Como hoje em dia o espaço para as
brincadeiras com coleguinhas tem se limitado
cada vez mais, a criança busca no jogo uma
alternativa para estas brincadeiras e para
‘descarregar’ a sua energia típica”, opina.
Segundo a
psicóloga, os jogos eletrônicos não levam o
ser humano, independente de ser uma criança
ou um adulto, a praticar um crime algum dia,
o mesmo vale para aqueles que nunca jogaram,
que podem, um dia, fazer algum ato que
atente contra a humanidade. Isso porque,
como ela destaca, trata-se de uma questão de
valores éticos e morais formados pela
família ou pelo meio no qual a pessoa está
inserida.
“O que pode
acontecer, com a prática indiscriminada dos
jogos eletrônicos aliado ao sensacionalismo
televisivo e à falta de valores da família,
é a banalização da violência, pois as
pessoas passariam a encará-la de uma forma
comum, tornando-se menos sensíveis a
situações que antes causavam indignação ou
constrangimento. Mas, para que isto ocorra,
é preciso que a criança esteja no seio de
uma família onde os valores éticos e morais
não sejam bem definidos ou o relacionamento
familiar não seja coeso”, finaliza a
psicóloga. Por outro lado, me deparei com
artigos ridículos, falando sobre
"dessensibilização", sobre a origem dos
jogos como sendo "a partir de treinamentos
para soldados". Até estava ficando assustado
com o artigo, até ler esse trecho:
Em minhas
palestras contra TV, jogos eletrônicos e
computadores na educação, muitas vezes me
perguntam: se a influência da TV e dos jogos
eletrônicos é tão maléfica por que não
ocorrem muito mais casos de assassínios
como, por exemplo, o da escola Columbine, da
cidade de Littleton, que foi objeto de
documentário cinematográfico? Nesse caso, os
dois jovens assassinos e suicidas claramente
prepararam-se treinando em jogos
eletrônicos.
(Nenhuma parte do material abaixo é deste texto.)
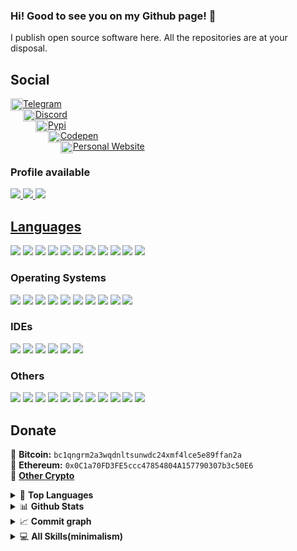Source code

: ### Hi! Good to see you on my Github page! 👋
I publish open source software here. All the repositories are at your disposal.

## Social
<div><a href="https://t.me/sata30"><img align="left" alt="Blog" style="margin: 0; padding: 0; background: white" width="20px" src="https://upload.wikimedia.org/wikipedia/commons/5/5c/Telegram_Messenger.png"/></a> <a href="https://t.me/sata30">Telegram</a></div>

<div><a href="https://discord.com/users/882592885512482837"><img align="left" alt="Blog" style="margin: 0; padding: 0; background: white" width="20px" src="https://seeklogo.com/images/D/discord-color-logo-E5E6DFEF80-seeklogo.com.png"></a> <a href="https://discord.com/users/882592885512482837">Discord</a></div>

<div><a href="https://pypi.org/user/pythonpackage/"><img align="left" alt="Pypi" style="margin: 0; padding: 0; background: white" width="20px" src="https://warehouse-camo.ingress.cmh1.psfhosted.org/4f90a97dc51329df44cf0fdc3029f586da3dd034/68747470733a2f2f757365722d696d616765732e67697468756275736572636f6e74656e742e636f6d2f353231333930362f37373432313233372d36643430323138302d366530362d313165612d383963312d3931356364373437363630612e706e67"/></a> <a href="https://pypi.org/user/pythonpackage/">Pypi</a></div>

<div><a href="https://codepen.io/euphoriacodepen"><img align="left" alt="Codepen" style="margin: 0; padding: 0; background: white" width="20px" src="https://www.svgrepo.com/show/349323/codepen.svg"/></a> <a href="https://codepen.io/euphoriacodepen">Codepen</a></div>

<div><a href="https://rodukov.github.io/"><img align="left" alt="Blog" style="margin: 0; padding: 0; background: white" width="20px" src="https://upload.wikimedia.org/wikipedia/commons/3/39/Logo_newspaper_blue.svg"/></a> <a href="https://rodukov.github.io/">Personal Website</a></div>

### Profile available
<a href="https://github.com/rodukov/"><img src="https://img.shields.io/badge/github-%23121011.svg?style=for-the-badge&logo=github&logoColor=white">
<a href="https://bitbucket.org/rodukov/"><img src="https://img.shields.io/badge/bitbucket-%230047B3.svg?style=for-the-badge&logo=bitbucket&logoColor=white">
<a href="https://notabug.org/rodukov/"><img src="https://img.shields.io/badge/NotaBug-428BCA.svg?style=for-the-badge&logo=notabug&logoColor=white">


## Languages
<a href="https://www.python.org/"><img src="https://img.shields.io/badge/python-3670A0?style=for-the-badge&logo=python&logoColor=ffdd54"></a>
<a href="/"><img src="https://img.shields.io/badge/javascript-%23323330.svg?style=for-the-badge&logo=javascript&logoColor=%23F7DF1E"></a>
<a href="/"><img src="https://img.shields.io/badge/c++-%2300599C.svg?style=for-the-badge&logo=c%2B%2B&logoColor=white"></a>
<a href="https://vuejs.org/"><img src="https://img.shields.io/badge/vuejs-%2335495e.svg?style=for-the-badge&logo=vuedotjs&logoColor=%234FC08D"></a>
<a href="https://reactjs.org/"><img src="https://img.shields.io/badge/reactjs-%2320232a.svg?style=for-the-badge&logo=react&logoColor=%2361DAFB"></a>
<a href="https://www.typescriptlang.org/"><img src="https://img.shields.io/badge/typescript-%23007ACC.svg?style=for-the-badge&logo=typescript&logoColor=white"></a>
<a href="https://www.electronjs.org/"><img src="https://img.shields.io/badge/Electron-191970?style=for-the-badge&logo=Electron&logoColor=white"></a>
<a href="https://www.djangoproject.com/"><img src="https://img.shields.io/badge/django-%23092E20.svg?style=for-the-badge&logo=django&logoColor=white"></a>
<a href="/"><img src="https://img.shields.io/badge/shell_script-%23121011.svg?style=for-the-badge&logo=gnu-bash&logoColor=white"></a>
<a href="/"><img src="https://img.shields.io/badge/html5-%23E34F26.svg?style=for-the-badge&logo=html5&logoColor=white"></a>
<a href="/"><img src="https://img.shields.io/badge/css3-%231572B6.svg?style=for-the-badge&logo=css3&logoColor=white"></a>

### Operating Systems
<a href="https://www.debian.org/"><img src="https://img.shields.io/badge/Debian-D70A53?style=flat-square&logo=debian&logoColor=white"></a>
<a href="https://ubuntu.com/"><img src="https://img.shields.io/badge/Ubuntu-E95420?style=flat-square&logo=ubuntu&logoColor=white"></a>
<a href="https://www.kali.org/"><img src="https://img.shields.io/badge/Kali-268BEE?style=flat-square&logo=kalilinux&logoColor=white"></a>
<a href="https://tails.boum.org/"><img src="https://img.shields.io/badge/Tails%20-56347C?&style=flat-square&logo=tails&logoColor=white"></a>
<a href="https://www.android.com/"><img src="https://img.shields.io/badge/Android-3DDC84?style=flat-square&logo=android&logoColor=white"></a>
<a href="https://www.microsoft.com/en-us/windows/windows-11"><img src="https://img.shields.io/badge/Windows%2011-0078D4?style=flat-square&logo=microsoft&logoColor=white"></a>
<a href="https://www.microsoft.com/en-us/windows/get-windows-10"><img src="https://img.shields.io/badge/Windows 10-0078D6?style=flat-square&logo=windows&logoColor=white"></a>
<a href="https://support.microsoft.com/en-us/windows/windows-xp-support-has-ended-47b944b8-f4d3-82f2-9acc-21c79ee6ef5e"><img src="https://img.shields.io/badge/Windows%20XP-003399?style=flat-square&logo=windowsxp&logoColor=white"></a>
<a href="https://www.apple.com/macos/"><img src="https://img.shields.io/badge/-MacOS-black?style=flat-square&logo=apple"></a>
<a href="https://www.apple.com/ios/"><img src="https://img.shields.io/badge/-iOS-black?style=flat-square&logo=apple"></a>

### IDEs
<a href="https://atom.io/"><img src="https://img.shields.io/badge/Atom-%2366595C.svg?style=flat-square&logo=atom&logoColor=white"></a>
<a href="https://neovim.io/"><img src="https://img.shields.io/badge/NeoVim-%2357A143.svg?&style=flat-square&logo=neovim&logoColor=white"></a>
<a href="https://www.vim.org/"><img src="https://img.shields.io/badge/Vim-%2311AB00.svg?style=flat-square&logo=vim&logoColor=white"></a>
<a href="https://www.nano-editor.org/"><img src="https://img.shields.io/badge/-Nano-red?style=flat-square"></a>
<a href="https://micro-editor.github.io/"><img src="https://img.shields.io/badge/Micro-2E3192.svg?style=flat-square&logo=micro&logoColor=white"></a>
<a href="https://code.visualstudio.com/"><img src="https://img.shields.io/badge/Visual%20Studio%20Code-0078d7.svg?style=flat-square&logo=visual-studio-code&logoColor=white"></a>

### Others
<a href="https://git-scm.com/"><img src="https://img.shields.io/badge/Git-%23F05033.svg?style=flat-square&logo=git&logoColor=white"></a>
<a href="https://www.docker.com/"><img src="https://img.shields.io/badge/Docker-%230db7ed.svg?style=flat-square&logo=docker&logoColor=white"></a>
<a href="https://www.arduino.cc/"><img src="https://img.shields.io/badge/-Arduino-00979D?style=flat-square&logo=Arduino&logoColor=white"></a>
<a href="https://www.raspberrypi.org/"><img src="https://img.shields.io/badge/-Raspberry Pi-C51A4A?style=flat-square&logo=Raspberry-Pi"></a>
<a href="https://www.xfce.org/"><img src="https://img.shields.io/badge/XFCE-%232284F2.svg?style=flat-square&logo=xfce&logoColor=white"></a>
<a href="https://www.gnome.org/"><img src="https://img.shields.io/badge/GNOME-%232284F2.svg?style=flat-square&logo=gnome&logoColor=white"></a>
<a href="https://kde.org/"><img src="https://img.shields.io/badge/KDE-%232284F2.svg?style=flat-square&logo=kde&logoColor=white"></a>
<a href="https://dwm.suckless.org/"><img src="https://img.shields.io/badge/DWM-C12921.svg?style=flat-square&logo=dwm&logoColor=white"></a>
<a href="https://vuex.vuejs.org/"><img src="https://img.shields.io/badge/Vuex-%2335495e.svg?style=flat-square&logo=vuedotjs&logoColor=%234FC08D"></a>
<a href="https://figma.com/"><img src="https://img.shields.io/badge/figma-%23F24E1E.svg?style=flat-square&logo=figma&logoColor=white"></a>
<a href="https://blender.org/"><img src="https://img.shields.io/badge/blender-%23F5792A.svg?style=flat-square&logo=blender&logoColor=white"></a>
  

## Donate
🔸 <strong>Bitcoin:</strong> `bc1qngrm2a3wqdnltsunwdc24xmf4lce5e89ffan2a`<br>
🔸 <strong>Ethereum:</strong> `0x0C1a70FD3FE5ccc47854804A157790307b3c50E6`<br>
🔸 <strong><a href="https://github.com/rodukov/rodukov/blob/main/all_crypto.md">Other Crypto</a></strong>

  
<details>
  <summary>🧰 <strong>Top Languages</strong></summary>
  <a href="https://github.com/rodukov/"><img src="https://github-readme-stats.vercel.app/api/top-langs/?username=rodukov&layout=compact&theme=dark"></a>
</details>

<details>
  <summary>📊 <strong>Github Stats</strong></summary>
  <a href="https://github.com/rodukov/"><img src="https://github-readme-stats.vercel.app/api?username=rodukov&theme=great-gatsby&show_icons=true"></a>
</details>

<details>
  <summary>📈 <strong>Commit graph</strong></summary>
  <img src="https://activity-graph.herokuapp.com/graph?username=rodukov&bg_color=1c1917&color=ffffff&line=216E39&point=32C15F&area_color=1c1917&area=true&hide_border=true&custom_title=GitHub%20Commits%20Graph">
</details>
<details>
  <summary>💻 <strong>All Skills(minimalism)</strong></summary>
  <img src="https://skillicons.dev/icons?i=python,javascript,cpp,vue,react,typescript,electron,django,bash,html,css,linux,git,docker,arduino,raspberrypi,figma,blender,markdown,vim,neovim,vscode,atom">
</details>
Minha explicação é que a
educação e uma resistência natural à
agressividade ainda devem ser as
responsáveis pela contenção do
condicionamento feito pelos jogos violentos.
Isto é, ainda bem que o ser humano tem uma
relativa proteção contra ser violento; mas,
certamente, a TV e os jogos produzem um
aumento na agressividade, como já foi
provado em experimentos cientificamente
controlados.
Contra TV,
jogos eletrônicos e computadores?! Minha
nossa, e o artigo deste cara está na
Internet, ele deve ser um hermitão. Está
cientificamente comprovado o CONTRÁRIO. Que
o ser humano, primitivamente e
primordialmente, como todo animal, tem
tendências violentas (vide primeiros
parágrafos, história humana), e na verdade é
a SOCIEDADE, a FAMÍLIA e os tão aclamados
FREIOS INIBITÓRIOS que nos tornam capazes de
refrear tais instintos, e não lutar por
comida ou parceiros sexuais (apesar que se
hoje em dia você sair em uma boate vai notar
que basta um pouco de bebida para estes
"freios" sumirem e o macharedo se atracar no
laço por mulher). A violência sempre existiu
e sempre vai existir, mil vezes "soltar"
esse perigoso sentimento em um ambiente
virtual até cansar, do que sair
concretizando isto na realidade. Cito
Disturbed (pela enésima vez) em uma música
sobre a qual o vocalista e compositor
comenta que acha mil vezes melhor, e
necessário, que seus fãs venham aos shows,
gritar como loucos e extravasar esta
violência, do que sair se espancando.
Agora, o
último aspecto. O que este tipo de jogo pode
trazer de bom? Vou enumerar para não me
perder:
1. Melhora
coordenação motora fina.
2. Melhora a
visão espacial, noção de espaço.
3. Cria
ligações sinápticas, melhora o raciocínio.
4. Força o
cérebro, ativando áreas que cuidam da
lógica, estratégia e visão.
5. Cria
relações sociais (clãs, times, parcerias).
6. É uma
diversão segura.
7. Estimula
seguir regras e obedecer limites.
8. Estimula a
curiosidade.
9. Permite
explorar ambientes distantes, permite
experiências diversas.
10. Estimula
o aprendizado, leitura, novas línguas.
Vou parar por
aqui. Acho que provei meu ponto.
* O g33k4u
(Geek For You) é um repositório de
pensamentos e artigos que escrevo ao longo
do tempo. Coletâneas de filosofia, Direito,
Tecnologia da Informação e um pouco de
diarréia mental, só prá dar um gostinho.
Alguém tá
afim de jogar?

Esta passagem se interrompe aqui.